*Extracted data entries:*
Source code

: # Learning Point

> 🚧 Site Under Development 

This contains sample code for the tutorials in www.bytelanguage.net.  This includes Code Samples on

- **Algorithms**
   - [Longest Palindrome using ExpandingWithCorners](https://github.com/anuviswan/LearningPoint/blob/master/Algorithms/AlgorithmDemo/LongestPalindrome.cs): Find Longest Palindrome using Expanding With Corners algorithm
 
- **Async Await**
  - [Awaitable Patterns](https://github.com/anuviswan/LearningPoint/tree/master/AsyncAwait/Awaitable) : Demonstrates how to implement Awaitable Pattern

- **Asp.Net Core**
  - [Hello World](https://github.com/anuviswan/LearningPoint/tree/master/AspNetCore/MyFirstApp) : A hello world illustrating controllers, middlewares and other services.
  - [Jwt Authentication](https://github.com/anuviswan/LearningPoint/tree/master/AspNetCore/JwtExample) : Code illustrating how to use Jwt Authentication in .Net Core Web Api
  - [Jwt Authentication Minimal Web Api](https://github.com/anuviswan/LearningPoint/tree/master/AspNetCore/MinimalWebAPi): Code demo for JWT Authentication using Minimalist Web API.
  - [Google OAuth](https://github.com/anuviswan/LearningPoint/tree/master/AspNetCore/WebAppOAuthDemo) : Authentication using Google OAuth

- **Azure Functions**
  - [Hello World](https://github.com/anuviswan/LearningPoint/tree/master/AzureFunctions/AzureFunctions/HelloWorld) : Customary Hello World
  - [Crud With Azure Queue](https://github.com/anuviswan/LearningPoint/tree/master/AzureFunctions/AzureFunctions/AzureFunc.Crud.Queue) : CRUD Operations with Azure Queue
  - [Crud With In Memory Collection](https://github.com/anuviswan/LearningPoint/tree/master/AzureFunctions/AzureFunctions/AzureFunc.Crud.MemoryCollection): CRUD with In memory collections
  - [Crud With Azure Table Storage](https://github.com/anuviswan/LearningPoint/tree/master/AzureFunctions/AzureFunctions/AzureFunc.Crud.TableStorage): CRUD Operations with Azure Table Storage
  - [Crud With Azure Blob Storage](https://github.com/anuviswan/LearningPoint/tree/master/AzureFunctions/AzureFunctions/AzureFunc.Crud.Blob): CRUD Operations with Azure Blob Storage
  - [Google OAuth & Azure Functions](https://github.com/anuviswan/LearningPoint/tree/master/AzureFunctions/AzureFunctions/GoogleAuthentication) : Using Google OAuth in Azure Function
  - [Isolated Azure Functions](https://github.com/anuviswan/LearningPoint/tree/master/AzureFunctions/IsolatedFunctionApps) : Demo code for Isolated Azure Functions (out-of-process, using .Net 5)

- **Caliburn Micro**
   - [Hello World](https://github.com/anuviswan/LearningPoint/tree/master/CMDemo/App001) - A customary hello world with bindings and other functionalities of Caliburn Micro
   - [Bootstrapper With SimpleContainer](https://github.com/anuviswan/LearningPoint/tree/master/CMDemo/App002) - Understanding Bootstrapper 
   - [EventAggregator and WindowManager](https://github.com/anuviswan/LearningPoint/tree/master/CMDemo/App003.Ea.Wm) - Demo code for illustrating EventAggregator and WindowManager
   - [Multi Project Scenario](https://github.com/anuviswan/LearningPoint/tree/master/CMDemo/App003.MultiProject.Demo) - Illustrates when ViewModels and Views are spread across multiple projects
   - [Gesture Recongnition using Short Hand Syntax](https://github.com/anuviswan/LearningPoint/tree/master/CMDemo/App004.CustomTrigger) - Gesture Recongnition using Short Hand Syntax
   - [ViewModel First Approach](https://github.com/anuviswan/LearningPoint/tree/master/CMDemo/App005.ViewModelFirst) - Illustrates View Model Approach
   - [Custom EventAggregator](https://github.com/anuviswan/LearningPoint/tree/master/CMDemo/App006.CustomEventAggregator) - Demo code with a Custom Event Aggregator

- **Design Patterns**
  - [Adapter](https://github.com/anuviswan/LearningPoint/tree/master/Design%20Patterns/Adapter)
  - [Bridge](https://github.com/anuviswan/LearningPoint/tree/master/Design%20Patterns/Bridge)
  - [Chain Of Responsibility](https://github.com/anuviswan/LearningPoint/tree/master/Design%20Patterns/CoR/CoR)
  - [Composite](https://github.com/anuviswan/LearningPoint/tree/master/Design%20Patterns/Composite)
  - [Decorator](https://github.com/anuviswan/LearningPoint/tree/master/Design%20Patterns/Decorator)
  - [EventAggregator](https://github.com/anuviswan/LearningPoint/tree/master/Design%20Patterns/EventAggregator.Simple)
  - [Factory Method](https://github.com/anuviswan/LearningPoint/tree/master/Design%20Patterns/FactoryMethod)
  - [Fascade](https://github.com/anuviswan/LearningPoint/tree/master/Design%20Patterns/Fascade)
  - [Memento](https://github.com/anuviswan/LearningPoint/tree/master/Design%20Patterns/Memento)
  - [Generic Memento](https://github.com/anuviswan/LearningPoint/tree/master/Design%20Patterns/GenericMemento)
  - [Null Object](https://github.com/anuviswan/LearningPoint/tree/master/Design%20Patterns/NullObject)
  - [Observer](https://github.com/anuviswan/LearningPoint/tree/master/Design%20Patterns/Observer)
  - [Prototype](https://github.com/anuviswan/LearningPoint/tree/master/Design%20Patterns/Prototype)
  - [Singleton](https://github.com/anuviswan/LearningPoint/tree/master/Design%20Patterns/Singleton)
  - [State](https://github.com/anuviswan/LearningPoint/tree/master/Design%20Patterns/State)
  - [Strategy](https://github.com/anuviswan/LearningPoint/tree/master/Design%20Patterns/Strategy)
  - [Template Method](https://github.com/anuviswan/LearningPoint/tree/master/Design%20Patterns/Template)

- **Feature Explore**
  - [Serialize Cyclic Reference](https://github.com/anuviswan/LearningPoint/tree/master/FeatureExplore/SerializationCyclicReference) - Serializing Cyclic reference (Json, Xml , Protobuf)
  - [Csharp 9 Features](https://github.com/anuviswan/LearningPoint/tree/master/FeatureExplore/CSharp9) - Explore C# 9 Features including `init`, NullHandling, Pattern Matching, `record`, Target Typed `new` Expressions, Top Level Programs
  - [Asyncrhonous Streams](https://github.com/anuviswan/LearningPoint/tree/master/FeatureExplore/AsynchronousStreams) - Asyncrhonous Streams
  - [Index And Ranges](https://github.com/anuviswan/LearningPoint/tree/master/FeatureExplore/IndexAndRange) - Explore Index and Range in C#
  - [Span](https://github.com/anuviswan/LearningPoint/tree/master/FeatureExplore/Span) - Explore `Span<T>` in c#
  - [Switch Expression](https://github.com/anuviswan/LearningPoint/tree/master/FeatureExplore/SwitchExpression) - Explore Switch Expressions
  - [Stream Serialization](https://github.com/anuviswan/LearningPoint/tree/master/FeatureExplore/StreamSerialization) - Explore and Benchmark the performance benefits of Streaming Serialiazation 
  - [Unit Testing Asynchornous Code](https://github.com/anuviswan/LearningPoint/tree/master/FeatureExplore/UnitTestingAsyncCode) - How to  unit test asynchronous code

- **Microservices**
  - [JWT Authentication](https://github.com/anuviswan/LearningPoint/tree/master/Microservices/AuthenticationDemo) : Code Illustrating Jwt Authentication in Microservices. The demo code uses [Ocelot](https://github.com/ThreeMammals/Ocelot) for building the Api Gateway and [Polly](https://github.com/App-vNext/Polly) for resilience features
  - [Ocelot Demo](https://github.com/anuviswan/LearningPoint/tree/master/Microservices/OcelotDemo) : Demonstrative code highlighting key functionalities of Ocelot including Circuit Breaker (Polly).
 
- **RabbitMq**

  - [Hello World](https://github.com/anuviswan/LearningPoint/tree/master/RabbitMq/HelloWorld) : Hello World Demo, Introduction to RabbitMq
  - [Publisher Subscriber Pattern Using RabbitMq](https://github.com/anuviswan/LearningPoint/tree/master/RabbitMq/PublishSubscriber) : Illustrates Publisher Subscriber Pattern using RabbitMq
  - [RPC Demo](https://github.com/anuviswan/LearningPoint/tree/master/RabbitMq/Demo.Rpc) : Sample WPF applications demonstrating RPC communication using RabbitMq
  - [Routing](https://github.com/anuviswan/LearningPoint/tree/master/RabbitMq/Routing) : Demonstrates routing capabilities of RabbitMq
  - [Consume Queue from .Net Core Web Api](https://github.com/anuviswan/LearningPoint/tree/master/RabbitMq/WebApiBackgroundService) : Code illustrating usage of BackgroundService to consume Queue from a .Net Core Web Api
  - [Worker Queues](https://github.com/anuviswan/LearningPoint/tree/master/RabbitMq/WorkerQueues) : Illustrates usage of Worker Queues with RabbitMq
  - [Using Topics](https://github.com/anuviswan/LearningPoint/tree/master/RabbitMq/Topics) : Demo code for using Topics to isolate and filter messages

*Exercise:* The lines above that include "CRUD" should each be listed.

*Response to the task:*
  - [Crud With Azure Queue](https://github.com/anuviswan/LearningPoint/tree/master/AzureFunctions/AzureFunctions/AzureFunc.Crud.Queue) : CRUD Operations with Azure Queue
  - [Crud With In Memory Collection](https://github.com/anuviswan/LearningPoint/tree/master/AzureFunctions/AzureFunctions/AzureFunc.Crud.MemoryCollection): CRUD with In memory collections
  - [Crud With Azure Table Storage](https://github.com/anuviswan/LearningPoint/tree/master/AzureFunctions/AzureFunctions/AzureFunc.Crud.TableStorage): CRUD Operations with Azure Table Storage
  - [Crud With Azure Blob Storage](https://github.com/anuviswan/LearningPoint/tree/master/AzureFunctions/AzureFunctions/AzureFunc.Crud.Blob): CRUD Operations with Azure Blob Storage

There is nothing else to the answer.